• WHAT IS EXPECTED
Exactly retype the opening line of the entries and every line after it, ending with the line that contains "devices at once". Skip all pictures.

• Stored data
'''

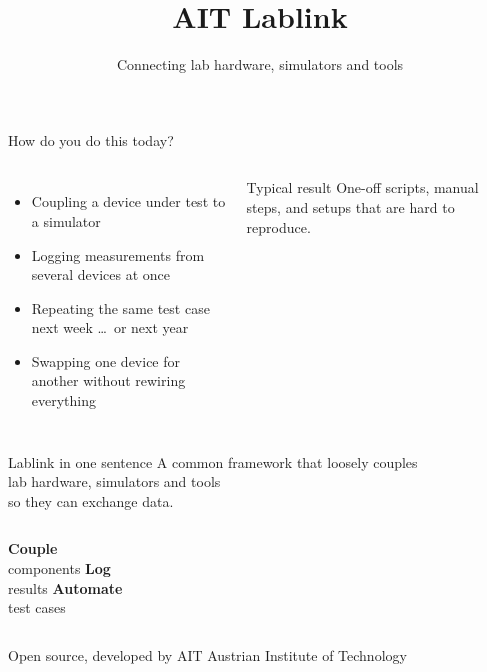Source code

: \documentclass[aspectratio=169,11pt]{beamer}
\title{AIT Lablink}
\subtitle{Connecting lab hardware, simulators and tools}
\author{}
\date{}
\begin{document}
\maketitle

\begin{frame}{How do you do this today?}
  \begin{columns}[T]
    \begin{itemize}
      \item Coupling a device under test to a \alert{simulator}
      \item \alert{Logging} measurements from several devices at once
      \item \alert{Repeating} the same test case next week \dots\ or next year
      \item Swapping one device for another without rewiring everything
    \end{itemize}
    \vspace{0.6cm}
    \begin{block}{Typical result}
      One-off scripts, manual steps, and setups that are hard to reproduce.
    \end{block}
  \end{columns}
\end{frame}

\begin{frame}{Lablink in one sentence}
  \centering
  \Large
  A common framework that \alert{loosely couples}\\
  lab hardware, simulators and tools\\
  so they can \alert{exchange data}.
  \vspace{1cm}

  \normalsize
  \begin{columns}[T]
    \centering
    \textbf{Couple}\\ components
    \centering
    \textbf{Log}\\ results
    \centering
    \textbf{Automate}\\ test cases
  \end{columns}
  \vspace{0.8cm}

  \small Open source, developed by AIT Austrian Institute of Technology
\end{frame}
\end{document}

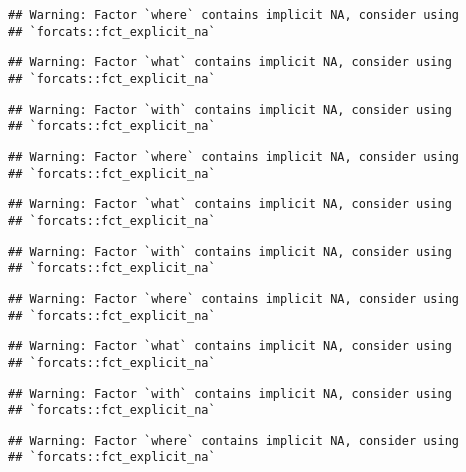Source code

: \documentclass[11pt, a4paper]{awesome-cv}
\begin{document}
\begin{verbatim}
## Warning: Factor `where` contains implicit NA, consider using
## `forcats::fct_explicit_na`
\end{verbatim}

\begin{verbatim}
## Warning: Factor `what` contains implicit NA, consider using
## `forcats::fct_explicit_na`
\end{verbatim}

\begin{verbatim}
## Warning: Factor `with` contains implicit NA, consider using
## `forcats::fct_explicit_na`
\end{verbatim}

\begin{verbatim}
## Warning: Factor `where` contains implicit NA, consider using
## `forcats::fct_explicit_na`
\end{verbatim}

\begin{verbatim}
## Warning: Factor `what` contains implicit NA, consider using
## `forcats::fct_explicit_na`
\end{verbatim}

\begin{verbatim}
## Warning: Factor `with` contains implicit NA, consider using
## `forcats::fct_explicit_na`
\end{verbatim}

\begin{verbatim}
## Warning: Factor `where` contains implicit NA, consider using
## `forcats::fct_explicit_na`
\end{verbatim}

\begin{verbatim}
## Warning: Factor `what` contains implicit NA, consider using
## `forcats::fct_explicit_na`
\end{verbatim}

\begin{verbatim}
## Warning: Factor `with` contains implicit NA, consider using
## `forcats::fct_explicit_na`
\end{verbatim}

\begin{verbatim}
## Warning: Factor `where` contains implicit NA, consider using
## `forcats::fct_explicit_na`
\end{verbatim}
\end{document}
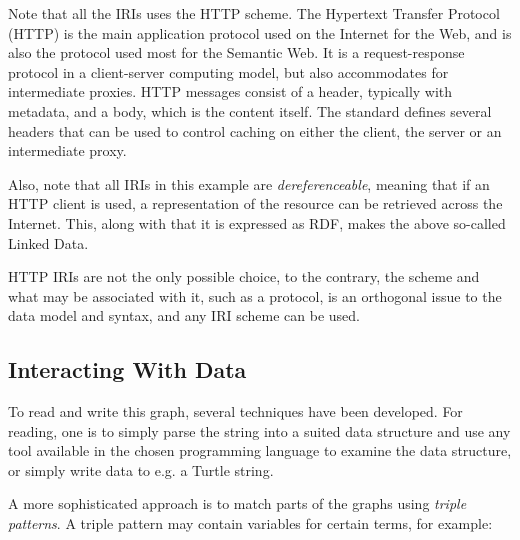 Note that all the IRIs uses the HTTP scheme. The Hypertext Transfer
Protocol (HTTP) is the main application protocol used on the Internet
for the Web, and is also the protocol used most for the Semantic
Web. It is a request-response protocol in a client-server computing
model, but also accommodates for intermediate proxies. HTTP messages
consist of a header, typically with metadata, and a body, which is the
content itself. The standard defines several headers that can be used
to control caching on either the client, the server or an intermediate
proxy.

Also, note that all IRIs in this example are \emph{dereferenceable},
meaning that if an HTTP client is used, a representation of the
resource can be retrieved across the Internet. This, along with that
it is expressed as RDF, makes the above so-called Linked Data.

HTTP IRIs are not the only possible choice, to the contrary, the
scheme and what may be associated with it, such as a protocol, is an
orthogonal issue to the data model and syntax, and any IRI scheme can
be used.

\subsection{Interacting With Data}

To read and write this graph, several techniques have been
developed. For reading, one is to simply parse the string into a
suited data structure and use any tool available in the chosen
programming language to examine the data structure, or simply write
data to e.g. a Turtle string.

A more sophisticated approach is to match parts of the graphs using
\emph{triple patterns}. A triple pattern may contain variables for
certain terms, for example:


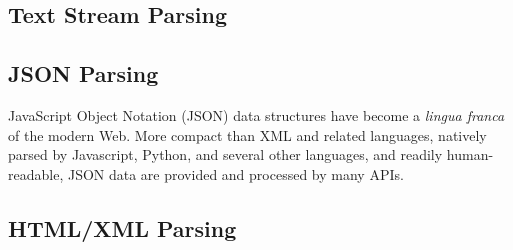\subsection{Text Stream Parsing}

\subsection{JSON Parsing}

JavaScript Object Notation (JSON) data structures have become a \emph{lingua franca} of the modern Web.  More compact than XML and related languages, natively parsed by Javascript, Python, and several other languages, and readily human-readable, JSON data are provided and processed by many APIs.



\subsection{HTML/XML Parsing}
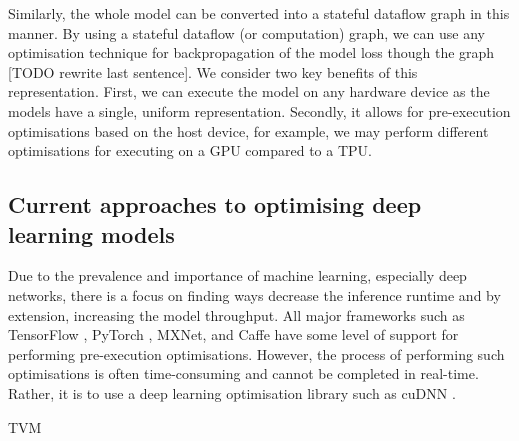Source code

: Similarly, the whole model can be converted into a stateful dataflow graph in this manner. By using a stateful dataflow (or computation) graph, we can use any optimisation technique for backpropagation of the model loss though the graph [TODO rewrite last sentence]. We consider two key benefits of this representation. First, we can execute the model on any hardware device as the models have a single, uniform representation. Secondly, it allows for pre-execution optimisations based on the host device, for example, we may perform different optimisations for executing on a GPU compared to a TPU.

\subsection{Current approaches to optimising deep learning models}

Due to the prevalence and importance of machine learning, especially deep networks, there is a focus on finding ways decrease the inference runtime and by extension, increasing the model throughput. All major frameworks such as TensorFlow \cite{Tensorflow2015-whitepaper}, PyTorch \cite{}, MXNet, and Caffe have some level of support for performing pre-execution optimisations. However, the process of performing such optimisations is often time-consuming and cannot be completed in real-time. Rather, it is to use a deep learning optimisation library such as cuDNN \cite{chetlur2014cudnn}.


TVM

'''

• RESULT FOR THIS TASK
Source code

: \documentclass[aspectratio=169,11pt]{beamer}
\title{AIT Lablink}
\subtitle{Connecting lab hardware, simulators and tools}
\author{}
\date{}
\begin{document}
\maketitle

\begin{frame}{How do you do this today?}
  \begin{columns}[T]
    \begin{itemize}
      \item Coupling a device under test to a \alert{simulator}
      \item \alert{Logging} measurements from several devices at once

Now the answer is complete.